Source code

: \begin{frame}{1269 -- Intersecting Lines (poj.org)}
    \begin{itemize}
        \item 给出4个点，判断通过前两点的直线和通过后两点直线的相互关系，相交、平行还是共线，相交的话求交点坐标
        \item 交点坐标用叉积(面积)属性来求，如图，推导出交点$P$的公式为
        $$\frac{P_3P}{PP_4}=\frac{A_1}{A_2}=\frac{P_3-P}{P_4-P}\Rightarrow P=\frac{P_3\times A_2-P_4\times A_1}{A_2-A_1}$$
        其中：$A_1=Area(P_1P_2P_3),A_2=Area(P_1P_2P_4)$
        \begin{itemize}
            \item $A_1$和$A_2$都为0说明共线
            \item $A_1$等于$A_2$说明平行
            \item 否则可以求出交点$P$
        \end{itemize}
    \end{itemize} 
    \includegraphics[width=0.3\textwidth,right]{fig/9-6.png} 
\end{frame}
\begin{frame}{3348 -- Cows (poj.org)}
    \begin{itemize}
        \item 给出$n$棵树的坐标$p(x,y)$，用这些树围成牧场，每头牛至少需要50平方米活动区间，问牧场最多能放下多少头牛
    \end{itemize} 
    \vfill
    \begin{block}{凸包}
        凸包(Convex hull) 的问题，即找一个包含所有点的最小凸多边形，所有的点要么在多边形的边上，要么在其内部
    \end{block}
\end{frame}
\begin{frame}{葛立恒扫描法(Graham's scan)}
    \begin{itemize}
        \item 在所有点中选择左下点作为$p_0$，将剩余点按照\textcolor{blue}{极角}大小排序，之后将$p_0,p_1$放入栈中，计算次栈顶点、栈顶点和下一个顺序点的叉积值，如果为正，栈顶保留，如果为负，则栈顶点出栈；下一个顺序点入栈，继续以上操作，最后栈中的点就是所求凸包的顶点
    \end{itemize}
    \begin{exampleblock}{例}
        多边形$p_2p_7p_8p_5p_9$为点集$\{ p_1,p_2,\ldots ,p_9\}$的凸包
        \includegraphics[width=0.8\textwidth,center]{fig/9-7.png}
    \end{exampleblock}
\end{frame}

______

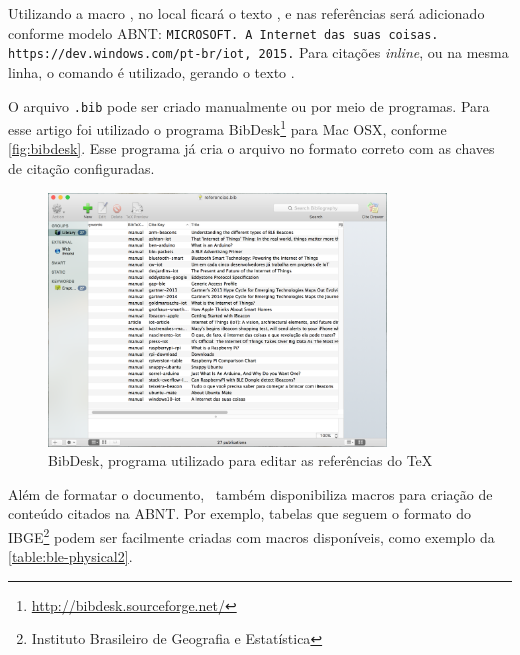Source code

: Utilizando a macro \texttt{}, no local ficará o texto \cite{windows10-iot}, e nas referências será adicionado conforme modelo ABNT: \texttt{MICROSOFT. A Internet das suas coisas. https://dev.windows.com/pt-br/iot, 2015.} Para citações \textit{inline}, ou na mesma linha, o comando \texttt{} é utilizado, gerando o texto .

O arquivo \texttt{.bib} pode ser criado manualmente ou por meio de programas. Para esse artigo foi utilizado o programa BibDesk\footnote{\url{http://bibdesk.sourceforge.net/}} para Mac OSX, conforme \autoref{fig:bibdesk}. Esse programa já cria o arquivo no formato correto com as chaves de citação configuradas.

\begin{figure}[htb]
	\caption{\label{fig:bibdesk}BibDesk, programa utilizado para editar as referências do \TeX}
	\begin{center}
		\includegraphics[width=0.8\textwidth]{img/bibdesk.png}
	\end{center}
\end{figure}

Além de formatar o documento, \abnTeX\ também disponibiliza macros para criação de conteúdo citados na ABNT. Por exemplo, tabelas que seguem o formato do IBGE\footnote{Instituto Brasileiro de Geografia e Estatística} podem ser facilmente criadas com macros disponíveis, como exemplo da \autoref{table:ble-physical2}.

______

--- What you will do ---
Which lines in the records above include the word "referências"? Copy them out.

--- Result below ---
: Utilizando a macro \texttt{}, no local ficará o texto \cite{windows10-iot}, e nas referências será adicionado conforme modelo ABNT: \texttt{MICROSOFT. A Internet das suas coisas. https://dev.windows.com/pt-br/iot, 2015.} Para citações \textit{inline}, ou na mesma linha, o comando \texttt{} é utilizado, gerando o texto .
	\caption{\label{fig:bibdesk}BibDesk, programa utilizado para editar as referências do \TeX}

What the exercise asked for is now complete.